Me contrató hace un par de años para acabar con Ramiro Stavros, heredero de la conservera Stavros. Me pagó para matar al susodicho; la verdad es que la comida enlatada que hacen merecía una ejecución. En palabras de mi padre, Macareno Ramos: «No has visto tanto colesterol junto ni en el concurso anual de churros de Pasadena. Quilla, aquello estaba empetao de colesterol, que esas latas te engordaban na más mirarlas en el estante del ultramarinos sin necesidad de abrirlas y comérselas». Ramiro había salido libre de cargos después de ser acusado de violación.

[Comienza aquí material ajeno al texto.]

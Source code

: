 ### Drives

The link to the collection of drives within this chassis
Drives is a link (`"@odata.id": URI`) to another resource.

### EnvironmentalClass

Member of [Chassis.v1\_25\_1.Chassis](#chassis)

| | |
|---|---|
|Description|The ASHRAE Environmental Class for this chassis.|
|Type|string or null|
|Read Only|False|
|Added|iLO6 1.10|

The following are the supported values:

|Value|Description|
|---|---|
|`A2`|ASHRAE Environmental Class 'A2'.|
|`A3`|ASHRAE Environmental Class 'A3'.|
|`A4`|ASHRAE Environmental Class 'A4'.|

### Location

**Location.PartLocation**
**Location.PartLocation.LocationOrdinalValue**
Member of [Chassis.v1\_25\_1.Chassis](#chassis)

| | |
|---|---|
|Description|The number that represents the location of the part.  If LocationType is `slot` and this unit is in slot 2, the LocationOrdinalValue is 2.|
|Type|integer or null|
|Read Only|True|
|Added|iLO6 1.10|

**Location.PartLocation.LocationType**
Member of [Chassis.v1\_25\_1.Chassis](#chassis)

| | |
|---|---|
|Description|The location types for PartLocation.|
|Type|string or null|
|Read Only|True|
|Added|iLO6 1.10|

La historia es esta: Doris McKey y Ramiro Stavros habían coincidido en una fiesta en casa de unos amigos comunes en Santa Mónica. Con dos copas de más, ambos se habían perdido en el jardín hasta que Ramiro decidió que era el momento de hacerlo. Ella se había negado; los besos y el toqueteo le habían parecido suficiente. Él había impuesto su ley de macho al que no se le puede dejar así, inflamado, y comenzó con insultos y sujeciones dolorosas cuando la joven quiso irse. Música a todo volumen. «Si has llegado hasta aquí, ahora tienes que seguir»; típico de individuos sin control, incapaces de contener la llamada desenfrenada de su entrepierna. El juez consideró que ella se había dejado llevar por la pasión y que su arrepentimiento de última hora no era óbice para dar por concluida la relación sin el final feliz que él esperaba. Se ve que para alguno de esos machos, llegado a un punto sin retorno, no se le puede decir que baje su apretura por su cuenta y puede imponer lo que está empezado.

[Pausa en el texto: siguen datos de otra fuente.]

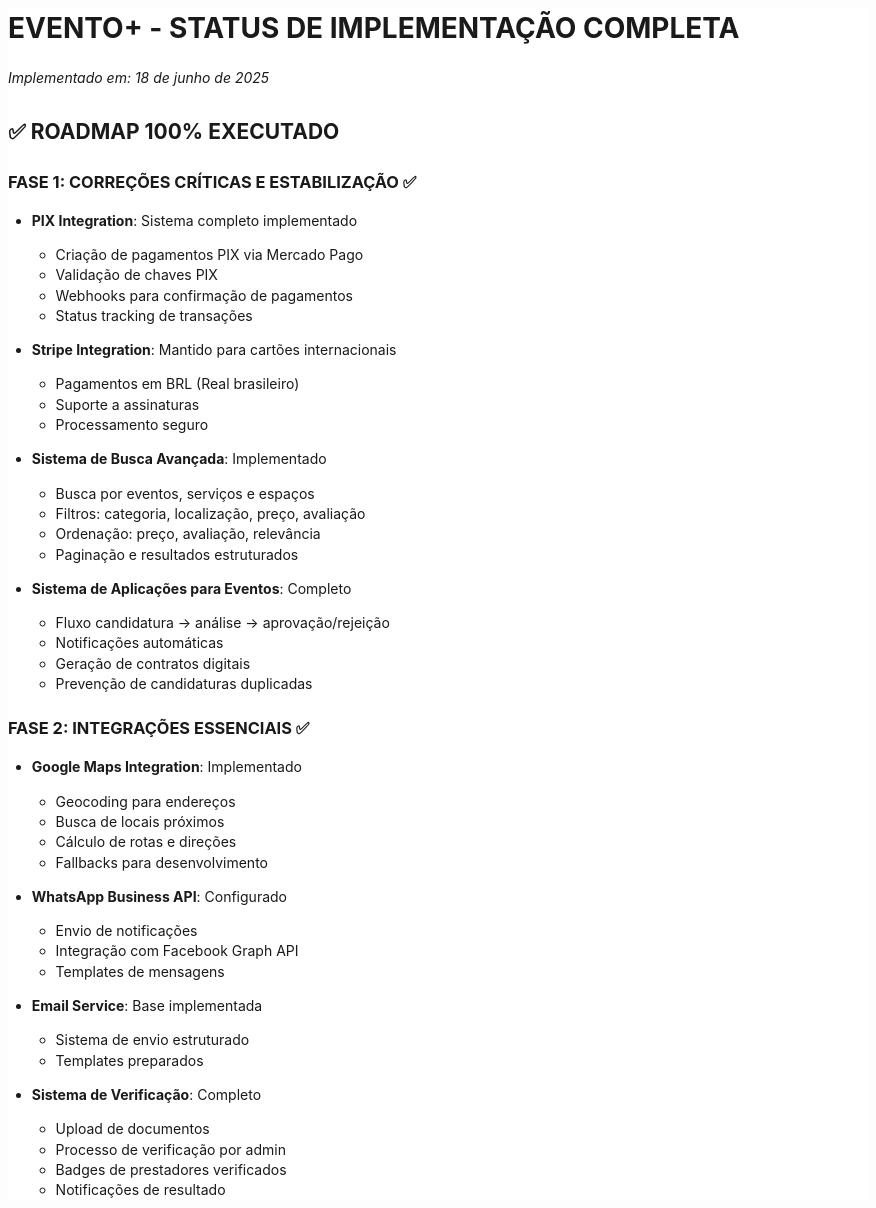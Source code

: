 # EVENTO+ - STATUS DE IMPLEMENTAÇÃO COMPLETA

*Implementado em: 18 de junho de 2025*

## ✅ ROADMAP 100% EXECUTADO

### FASE 1: CORREÇÕES CRÍTICAS E ESTABILIZAÇÃO ✅
- **PIX Integration**: Sistema completo implementado
  - Criação de pagamentos PIX via Mercado Pago
  - Validação de chaves PIX
  - Webhooks para confirmação de pagamentos
  - Status tracking de transações

- **Stripe Integration**: Mantido para cartões internacionais
  - Pagamentos em BRL (Real brasileiro)
  - Suporte a assinaturas
  - Processamento seguro

- **Sistema de Busca Avançada**: Implementado
  - Busca por eventos, serviços e espaços
  - Filtros: categoria, localização, preço, avaliação
  - Ordenação: preço, avaliação, relevância
  - Paginação e resultados estruturados

- **Sistema de Aplicações para Eventos**: Completo
  - Fluxo candidatura → análise → aprovação/rejeição
  - Notificações automáticas
  - Geração de contratos digitais
  - Prevenção de candidaturas duplicadas

### FASE 2: INTEGRAÇÕES ESSENCIAIS ✅
- **Google Maps Integration**: Implementado
  - Geocoding para endereços
  - Busca de locais próximos
  - Cálculo de rotas e direções
  - Fallbacks para desenvolvimento

- **WhatsApp Business API**: Configurado
  - Envio de notificações
  - Integração com Facebook Graph API
  - Templates de mensagens

- **Email Service**: Base implementada
  - Sistema de envio estruturado
  - Templates preparados

- **Sistema de Verificação**: Completo
  - Upload de documentos
  - Processo de verificação por admin
  - Badges de prestadores verificados
  - Notificações de resultado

Ramiro Stavros era un habitual de Fuego, una discoteca en West Hollywood para cuarentones hispanos de cuellos de camisa disparados listos para un ligoteo fácil y sin complejos.
Volví a mirar la foto que tenía del violador; sobre los treinta, musculoso, buena facha de macho alfa. Un hombre así no debería acudir a la dominancia física para saciar sus instintos. Aparentemente. Pero luego están el perfil psicológico del individuo, su educación, sus complejos, sus traumas, el dinero de papá, y un hombre que podía haber sido un partidazo se convierte en un criminal libre que pone en peligro a toda mujer que se le acerca.

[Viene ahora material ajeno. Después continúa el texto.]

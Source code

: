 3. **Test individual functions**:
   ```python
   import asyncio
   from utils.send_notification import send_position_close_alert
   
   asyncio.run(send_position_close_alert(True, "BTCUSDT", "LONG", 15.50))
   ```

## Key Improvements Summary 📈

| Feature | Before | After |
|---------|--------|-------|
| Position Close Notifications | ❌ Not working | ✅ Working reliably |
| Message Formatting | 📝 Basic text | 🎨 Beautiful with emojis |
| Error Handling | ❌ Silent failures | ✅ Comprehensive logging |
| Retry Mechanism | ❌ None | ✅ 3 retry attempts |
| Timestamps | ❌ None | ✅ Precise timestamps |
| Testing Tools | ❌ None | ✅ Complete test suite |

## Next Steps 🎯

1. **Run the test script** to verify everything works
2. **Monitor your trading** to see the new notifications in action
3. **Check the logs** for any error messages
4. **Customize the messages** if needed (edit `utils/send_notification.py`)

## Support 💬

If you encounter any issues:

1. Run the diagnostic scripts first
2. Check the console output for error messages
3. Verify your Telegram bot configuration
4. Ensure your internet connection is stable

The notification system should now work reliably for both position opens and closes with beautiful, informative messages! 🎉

Esa noche del viernes, Fuego estaba muy concurrida. Hice cola en la puerta unos quince minutos. Me vestí al uso: peluca rubia, falda corta, escote al límite, tacones infinitos; bélica y esperando a la presa. Me dirigí a la barra atestada de iguales guerreras, aguardando la llegada, no ya de un príncipe azul sino de alguien simpático, limpio y con una mínima conversación, esto último siempre difícil. Las mujeres cada vez pedimos menos para darlo todo, lástima. Nadie estaba ahí buscando el amor de su vida; quizá, a lo más, una noche que les hiciera no perder la esperanza en sí mismas. Nosotras elegimos entre lo que hay, entre lo que queda, y queda poco. Me pedí un cóctel, una margarita, que aquí en L.A., que es como los angelinos llamamos a esta ciudad, somos muy de mezclas; de combinados endulzados por el azúcar hecho alcohol, y además, qué te voy a contar, con la peluca rubia tenía calor. El primer sorbo frío me trajo a un tipo de unos cincuenta años que se apoyó en la barra mirándome el escote dispuesto a entablar conversación. Deposité mis ojos en los suyos, seria, y negué con la cabeza sin pronunciar vocablo alguno. Sobre la marcha, el canoso se dio la vuelta y se fue; no hubo química, sobraban las palabras. Un tipo listo, con experiencia, me dije cuando se hubo ido; conocía el no y lo aceptó a la primera, con deportividad.